Plantinga seeks to defend this view of proper function against alternative views of proper function proposed by other philosophers which he groups together as "naturalistic", including the "functional generalization" view of John Pollock, the evolutionary/etiological account provided by Ruth Millikan, and a dispositional view held by John Bigelow and Robert Pargetter. Plantinga also discusses his evolutionary argument against naturalism in the later chapters of Warrant and Proper Function.

In 2000, the third book of the trilogy, Warranted Christian Belief, was published. In this volume, Plantinga's warrant theory is the basis for his theological end: providing a philosophical basis for Christian belief, an argument for why Christian theistic belief can enjoy warrant. In the book, he develops two models for such beliefs, the "A/C" (Aquinas/Calvin) model, and the "Extended A/C" model. The former attempts to show that a belief in God can be justified, warranted and rational, while the Extended model tries to show that specifically Christian theological beliefs including the Trinity, the Incarnation, the resurrection of Christ, the atonement, salvation. etc. Under this model, Christians are justified in their beliefs because of the work of the Holy Spirit in bringing those beliefs about in the believer.

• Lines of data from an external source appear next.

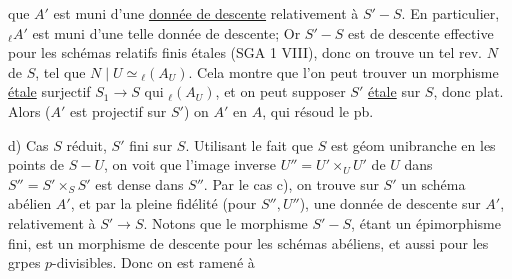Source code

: que $A'$ est muni d'une \uline{donnée de descente} relativement à $S'\mathbin{-}S$. En particulier, \deleted{$\unsure{\ell}$} ${}_\ell A'$ est muni d'une telle donnée de descente;   Or $S'\mathbin{-}S$ est  de descente effective pour les schémas relatifs finis étales (SGA 1 VIII), donc on trouve un  tel rev.   $N$ de $S$, tel que $N\mid U\simeq{}_{\ell}(A_U)$. Cela montre que l'on peut trouver un morphisme  \uline{étale} surjectif $S_1\to S$ qui  ${}_\ell(A_U)$,  et on peut supposer $S'$  \uline{étale} sur $S$, donc plat. Alors ($A'$ est projectif sur $S'$) on   $A'$ en $A$, qui résoud le pb.

d) Cas $S$ réduit, \unsure{(}$S'$ fini sur $S$. Utilisant le fait que $S$ est géom unibranche en les points de $S-U$, on voit que l'image inverse $U''=U'\times_U U'$ de $U$ dans $S''=S'\times_S S'$ est dense dans $S''$.
Par le cas c), on trouve sur $S'$ un schéma abélien $A'$, et par la pleine fidélité (pour $S'',U''$), une donnée de descente sur $A'$, relativement à $S'\to S$. Notons que le morphisme $S'\mathbin{-}S$, étant un épimorphisme fini, est un morphisme de descente pour les schémas abéliens,  et aussi pour les grpes $p$-divisibles. Donc on est ramené à
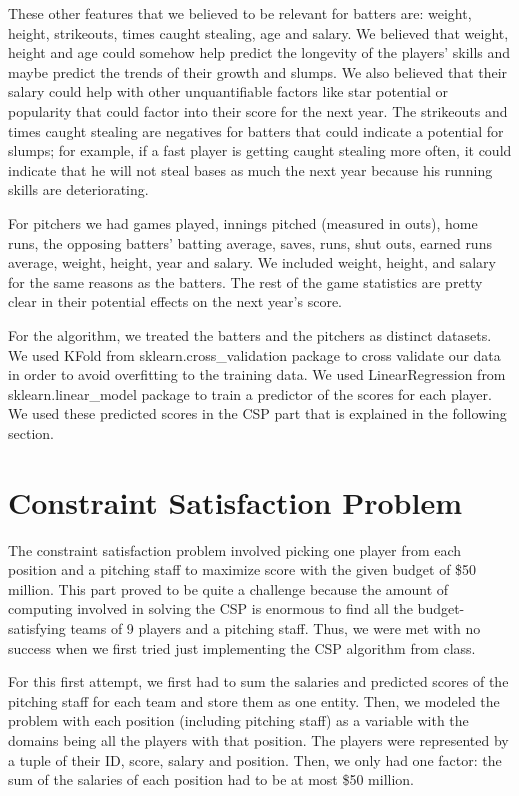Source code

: \documentclass[12pt]{amsart}
\begin{document}
These other features that we believed to be relevant for batters are: weight, height, strikeouts, times caught stealing, age and salary. We believed that weight, height and age could somehow help predict the longevity of the players' skills and maybe predict the trends of their growth and slumps. We also believed that their salary could help with other unquantifiable factors like star potential or popularity that could factor into their score for the next year. The strikeouts and times caught stealing are negatives for batters that could indicate a potential for slumps; for example, if a fast player is getting caught stealing more often, it could indicate that he will not steal bases as much the next year because his running skills are deteriorating. 
\vspace{.4cm}

For pitchers we had games played, innings pitched (measured in outs), home runs, the opposing batters' batting average, saves, runs, shut outs, earned runs average, weight, height, year and salary. We included weight, height, and salary for the same reasons as the batters. The rest of the game statistics are pretty clear in their potential effects on the next year's score. 
\vspace{.4cm}

For the algorithm, we treated the batters and the pitchers as distinct datasets. We used KFold from sklearn.cross\_validation package to cross validate our data in order to avoid overfitting to the training data. We used LinearRegression from sklearn.linear\_model package to train a predictor of the scores for each player. We used these predicted scores in the CSP part that is explained in the following section.
\section{\large Constraint Satisfaction Problem}
The constraint satisfaction problem involved picking one player from each position and a pitching staff to maximize score with the given budget of \$50 million. This part proved to be quite a challenge because the amount of computing involved in solving the CSP is enormous to find all the budget-satisfying teams of 9 players and a pitching staff. Thus, we were met with no success when we first tried just implementing the CSP algorithm from class.
\vspace{.4cm}

For this first attempt, we first had to sum the salaries and predicted scores of the pitching staff for each team and store them as one entity. Then, we modeled the problem with each position (including pitching staff) as a variable with the domains being all the players with that position. The players were represented by a tuple of their ID, score, salary and position. Then, we only had one factor: the sum of the salaries of each position had to be at most \$50 million.
\vspace{.4cm}
\end{document}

James Beilby has argued that the purpose of Plantinga's Warrant trilogy, and specifically of his Warranted Christian Belief, is firstly to make a form of argument against religion impossible—namely, the argument that whether or not Christianity is true, it is irrational—so "the skeptic would have to shoulder the formidable task of demonstrating the falsity of Christian belief" rather than simply dismiss it as irrational. In addition, Plantinga is attempting to provide a philosophical explanation of how Christians should think about their own Christian belief.

=== Modal ontological argument ===

Plantinga has expressed a modal logic version of the ontological argument in which he uses modal logic to develop, in a more rigorous and formal way, Norman Malcolm's and Charles Hartshorne's modal ontological arguments.

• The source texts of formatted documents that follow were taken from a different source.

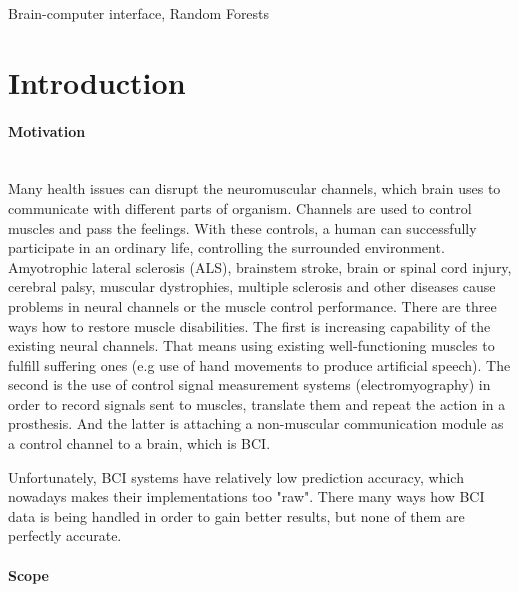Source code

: \documentclass[12pt]{article}
\newcommand{\TODO}{\todo[inline]}
\begin{document}
\vspace*{3ex}
{}
Brain-computer interface, Random Forests
\vspace*{3ex}



\newpage
\tableofcontents

\newpage
\section{Introduction}
\paragraph{Motivation}~\\

Many health issues can disrupt the neuromuscular channels, which brain uses to communicate with different parts of organism. Channels are used to control muscles and pass the feelings. With these controls, a human can successfully participate in an ordinary life, controlling the surrounded environment. Amyotrophic lateral sclerosis (ALS), brainstem stroke, brain or spinal cord injury, cerebral palsy, muscular dystrophies, multiple sclerosis and other diseases cause problems in neural channels or the muscle control performance. There are three ways how to restore muscle disabilities. The first is increasing capability of the existing neural channels. That means using existing well-functioning muscles to fulfill suffering ones (e.g use of hand movements to produce artificial speech). The second is the use of control signal measurement systems (electromyography) in order to record signals sent to muscles, translate them and repeat the action in a prosthesis. And the latter is attaching a non-muscular communication module as a control channel to a brain, which is BCI.\cite{bci_jonathan}

Unfortunately, BCI systems have relatively low prediction accuracy, which nowadays makes their implementations too "raw". There many ways how BCI data is being handled in order to gain better results, but none of them are perfectly accurate.
\paragraph{Scope}~\\
\end{document}
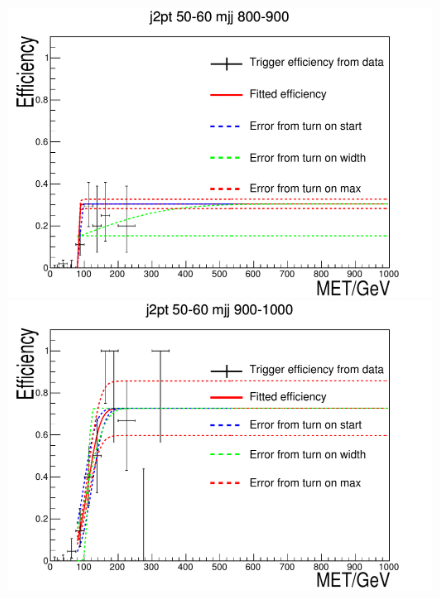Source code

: \begin{figure}[h!]
  \begin{center}
    \includegraphics[width=.6\largefigwidth]{plots/parked/trigfitplots/hData_MET_1D_33A.pdf}
    \includegraphics[width=.6\largefigwidth]{plots/parked/trigfitplots/hData_MET_1D_34A.pdf}


\end{center}
\end{figure}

Plantinga criticized Malcolm's and Hartshorne's arguments, and offered an alternative. He argued that, if Malcolm does prove the necessary existence of the greatest possible being, it follows that there is a being which exists in all worlds whose greatness in some worlds is not surpassed. It does not, he argued, demonstrate that such a being has unsurpassed greatness in this world.

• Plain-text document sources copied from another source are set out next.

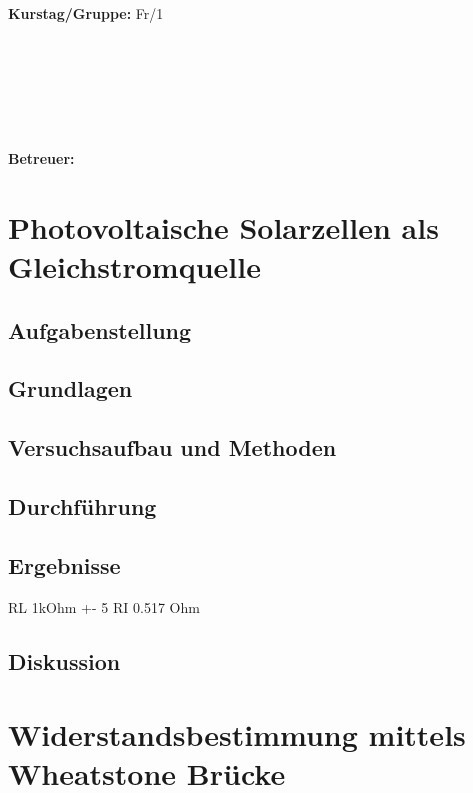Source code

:\documentclass{article}
\begin{document}
\begin{verbatim}


\end{verbatim}
			\begin{flushleft}
			\textbf{\Large{Kurstag/Gruppe:}} \Large{Fr/1}
			\end{flushleft}

\begin{verbatim}






\end{verbatim}
			\begin{flushleft}
			\LARGE{\textbf{Betreuer:}}	\Large{}	
			\end{flushleft}
\newpage	

\section{Photovoltaische Solarzellen als Gleichstromquelle}

\subsection{Aufgabenstellung}
\subsection{Grundlagen}
\subsection{Versuchsaufbau und Methoden}
\subsection{Durchführung}
\subsection{Ergebnisse}
RL 1kOhm +- 5%
RI 0.517 Ohm

\subsection{Diskussion}

\section{Widerstandsbestimmung mittels Wheatstone Brücke}
\end{document}
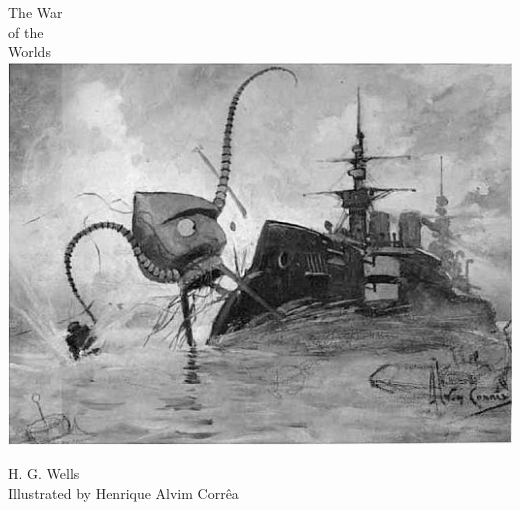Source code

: \documentclass[
paper=5.5in:8.5in,
BCOR=7mm,
twoside,
DIV=calc,
11pt,
usegeometry,
chapterprefix,
headings=big]{scrbook} %
\newcommand{\moderatelyhuge}{\fontsize{40}{50}\selectfont}
\newcommand{\reasonablyhuge}{\fontsize{30}{40}\selectfont}
\def\coversize{0.8\textwidth}
\newcommand{\HUGE}{\fontsize{50}{60}\selectfont}
\def\coversize{\textwidth}
\newcommand{\HUGE}{\fontsize{60}{70}\selectfont}
\begin{document}
\frontmatter




  \begin{titlepage}
   \recalctypearea

  \begin{center}\mytitlefont
{\HUGE The War}\\
\vspace{0.5cm}
{\moderatelyhuge of the}\\
\vspace{0.2cm}
{\HUGE Worlds}\\
\vspace*{1cm}
\includegraphics[width=\coversize]{painting}\\
 \end{center}
 \vspace*{0.1cm}
 \begin{center}\mytitlefont
{\reasonablyhuge H. G. Wells}\\
\vspace{0.5cm}
{\Huge Illustrated by}
\vspace{0.1cm}
{\Huge Henrique Alvim Corrêa}
\end{center}
  \end{titlepage}
\end{document}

In an attempt to resolve this problem, Plantinga differentiated between "greatness" and "excellence". A being's excellence in a particular world depends only on its properties in that world; a being's greatness depends on its properties in all worlds. Therefore, the greatest possible being must have maximal excellence in every possible world. Plantinga then restated Malcolm's argument, using the concept of "maximal greatness". He argued that it is possible for a being with maximal greatness to exist, so a being with maximal greatness exists in a possible world. If this is the case, then a being with maximal greatness exists in every world, and therefore in this world.

The conclusion relies on a form of modal axiom S5, which states that if something is possibly true, then its possibility is necessary (it is possibly true in all worlds). Plantinga's version of S5 suggests that "To say that p is possibly necessarily true is to say that, with regard to one world, it is true at all worlds; but in that case it is true at all worlds, and so it is simply necessary." A version of his argument is as follows:

1. A being has maximal excellence in a given possible world W if and only if it is omnipotent, omniscient and wholly good in W; and
2. A being has maximal greatness if it has maximal excellence in every possible world.
3. It is possible that there is a being that has maximal greatness. (Premise)
4. Therefore, possibly, it is necessarily true that an omniscient, omnipotent, and perfectly good being exists.
5. Therefore, (by axiom S5) it is necessarily true that an omniscient, omnipotent and perfectly good being exists.
6. Therefore, an omniscient, omnipotent and perfectly good being exists.

Plantinga argued that, although the first premise is not rationally established, it is not contrary to reason. Michael Martin argued that, if certain components of perfection are contradictory, such as omnipotence and omniscience, then the first premise is contrary to reason. Martin also proposed parodies of the argument, suggesting that the existence of anything can be demonstrated with Plantinga's argument, provided it is defined as perfect or special in every possible world.

Another Christian philosopher, William Lane Craig, characterizes Plantinga's argument in a slightly different way:
1. It is possible that a maximally great being exists.
2. If it is possible that a maximally great being exists, then a maximally great being exists in some possible world.
3. If a maximally great being exists in some possible world, then it exists in every possible world.
4. If a maximally great being exists in every possible world, then it exists in the actual world.
5. If a maximally great being exists in the actual world, then a maximally great being exists.
6. Therefore, a maximally great being exists.
According to Craig, premises (2)–(5) are relatively uncontroversial among philosophers, but "the epistemic entertainability of premise (1) (or its denial) does not guarantee its metaphysical possibility." Furthermore, Richard M. Gale argued that premise three, the "possibility premise", begs the question. He stated that one only has the epistemic right to accept the premise if one understands the nested modal operators, and that if one understands them within the system S5—without which the argument fails—then one understands that "possibly necessarily" is in essence the same as "necessarily". Thus the premise begs the question because the conclusion is embedded within it.
On S5 systems in general, James Garson writes that "the words 'necessarily' and 'possibly', have many different uses. So the acceptability of axioms for modal logic depends on which of these uses we have in mind."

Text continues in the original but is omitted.